Transcript
[A newspaper clipping glued to a piece of blank paper. The paper has been stamped in purple ink 'AGE' and '1 FEB 1954'.]
[Underlined] PROBLEMS OF THE NORTH
[Heading] Defence of White-Australia Policy
[Large text] CANBERRA, Sunday. – The white Australia policy must remain inviolate, Dr Grenfell Price told the summer school of the Australian Institute of Political Science today. [end large text]
Dr. Price, who is Master of St.
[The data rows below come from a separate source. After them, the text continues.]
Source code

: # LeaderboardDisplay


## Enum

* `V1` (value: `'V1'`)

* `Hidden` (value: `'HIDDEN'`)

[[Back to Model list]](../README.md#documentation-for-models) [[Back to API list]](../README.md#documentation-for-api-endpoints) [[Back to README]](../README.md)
Mark’s College, in the University of Adelaide, said it was vital for white Australians to show that they were using the north to the utmost for both room and food.
The development of Australia's "dangerously empty north" to met the external social challenge of a hungry, prolific and hard-working Asia, was a challenge which was likely to become more serious as certain Asian populations increased and demanded more food and more room.
Use of the north would depend primarily on productivity.
But in no small measure that productivity would depend on whether Australia could meet the internal social challenge of providing adequate rewards, amenities and comforts for the white Australians who would occupy that room and produce those commodities.
[Bold] Expert opinion from India and Nigeria indicated that a colored population of very low living standards could settle parts of our wet-dry tropics as mixed farmers, cultivating seasonal crops and keeping Indian buffaloes or zebu cattle. [end bold.]
However, infiltration of this type would not help greatly toward solving the world’s room and food problems, while the menace to Australian defence, land occupancy in the south, health and living standards might become serious.
[Subheading] Aborigines
Dealing with Australian aborigines, Dr. Price said they were almost certain to be absorbed in the white population, and, despite the geographical protection afforded by the tropics, the aborigine seemed likely to yield to disease and absorption more quickly than the Maori or the Red Indian.
[Bold] There was no doubt, said Dr. Price, that if Australia developed in her tropics rich and extensive despoils of fold, uranium and oil she could establish large population centres, such as Mt. Isa, Kalgoorlie and Broken Hill. [end bold.]
If she could utilise atomic energy for her mineral production, the people who brought the Murray waters to found the iron town of Whyalla, in a semi-desert, would not fail to establish industrial centres, even in the tropics.